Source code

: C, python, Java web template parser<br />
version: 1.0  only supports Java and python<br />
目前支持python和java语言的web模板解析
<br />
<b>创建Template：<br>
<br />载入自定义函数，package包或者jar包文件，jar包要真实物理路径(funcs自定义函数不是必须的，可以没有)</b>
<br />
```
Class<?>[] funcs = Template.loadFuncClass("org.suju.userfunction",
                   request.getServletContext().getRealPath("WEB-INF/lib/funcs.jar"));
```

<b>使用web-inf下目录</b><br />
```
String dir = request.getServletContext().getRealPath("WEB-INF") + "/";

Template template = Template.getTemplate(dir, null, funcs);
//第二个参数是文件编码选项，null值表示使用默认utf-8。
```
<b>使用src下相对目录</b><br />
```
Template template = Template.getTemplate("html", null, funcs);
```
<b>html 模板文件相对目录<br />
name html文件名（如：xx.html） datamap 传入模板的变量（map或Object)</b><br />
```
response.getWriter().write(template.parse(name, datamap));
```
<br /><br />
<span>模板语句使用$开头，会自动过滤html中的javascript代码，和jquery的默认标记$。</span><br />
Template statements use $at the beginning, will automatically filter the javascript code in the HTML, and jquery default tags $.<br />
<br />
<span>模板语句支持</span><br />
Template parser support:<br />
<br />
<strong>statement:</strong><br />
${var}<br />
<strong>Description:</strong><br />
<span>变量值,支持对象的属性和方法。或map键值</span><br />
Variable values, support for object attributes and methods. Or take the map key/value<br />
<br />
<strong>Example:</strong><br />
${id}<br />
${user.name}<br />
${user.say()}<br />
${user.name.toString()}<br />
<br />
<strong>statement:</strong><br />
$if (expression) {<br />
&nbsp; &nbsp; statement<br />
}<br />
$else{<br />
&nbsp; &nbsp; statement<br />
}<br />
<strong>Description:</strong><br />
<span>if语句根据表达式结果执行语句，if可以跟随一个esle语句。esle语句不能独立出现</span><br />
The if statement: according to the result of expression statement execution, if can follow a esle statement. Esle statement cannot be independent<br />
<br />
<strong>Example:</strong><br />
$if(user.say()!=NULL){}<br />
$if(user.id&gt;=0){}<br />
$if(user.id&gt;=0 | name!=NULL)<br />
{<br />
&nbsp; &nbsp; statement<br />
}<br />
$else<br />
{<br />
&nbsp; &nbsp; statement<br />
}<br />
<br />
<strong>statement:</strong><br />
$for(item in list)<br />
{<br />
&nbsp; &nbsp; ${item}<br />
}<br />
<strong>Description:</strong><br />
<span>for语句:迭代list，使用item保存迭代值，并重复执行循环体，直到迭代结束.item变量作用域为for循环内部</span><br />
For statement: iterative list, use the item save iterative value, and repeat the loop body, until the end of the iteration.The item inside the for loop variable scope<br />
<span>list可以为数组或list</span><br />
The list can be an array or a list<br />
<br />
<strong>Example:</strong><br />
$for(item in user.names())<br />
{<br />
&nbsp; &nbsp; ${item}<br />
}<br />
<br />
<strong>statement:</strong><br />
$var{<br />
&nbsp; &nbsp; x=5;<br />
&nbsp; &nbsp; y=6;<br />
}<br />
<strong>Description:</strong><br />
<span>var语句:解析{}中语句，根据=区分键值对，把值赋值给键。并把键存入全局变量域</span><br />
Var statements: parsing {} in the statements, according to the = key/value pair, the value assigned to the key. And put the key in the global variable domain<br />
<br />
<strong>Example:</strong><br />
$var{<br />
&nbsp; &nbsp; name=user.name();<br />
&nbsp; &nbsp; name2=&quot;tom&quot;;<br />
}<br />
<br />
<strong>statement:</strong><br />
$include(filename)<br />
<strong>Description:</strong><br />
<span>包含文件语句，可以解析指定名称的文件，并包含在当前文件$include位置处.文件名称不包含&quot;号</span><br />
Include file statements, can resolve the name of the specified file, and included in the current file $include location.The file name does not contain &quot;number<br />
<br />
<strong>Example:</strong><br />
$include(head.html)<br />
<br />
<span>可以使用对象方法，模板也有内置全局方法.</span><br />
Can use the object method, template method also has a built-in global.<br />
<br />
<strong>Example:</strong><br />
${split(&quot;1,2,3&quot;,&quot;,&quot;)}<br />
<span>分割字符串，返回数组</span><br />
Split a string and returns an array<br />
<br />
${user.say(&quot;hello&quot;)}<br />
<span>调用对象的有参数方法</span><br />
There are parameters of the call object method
----
**Required work:** Which lines above hold the string "getServletContext"? Copy each of them.

**Solved problem:**
                   request.getServletContext().getRealPath("WEB-INF/lib/funcs.jar"));
String dir = request.getServletContext().getRealPath("WEB-INF") + "/";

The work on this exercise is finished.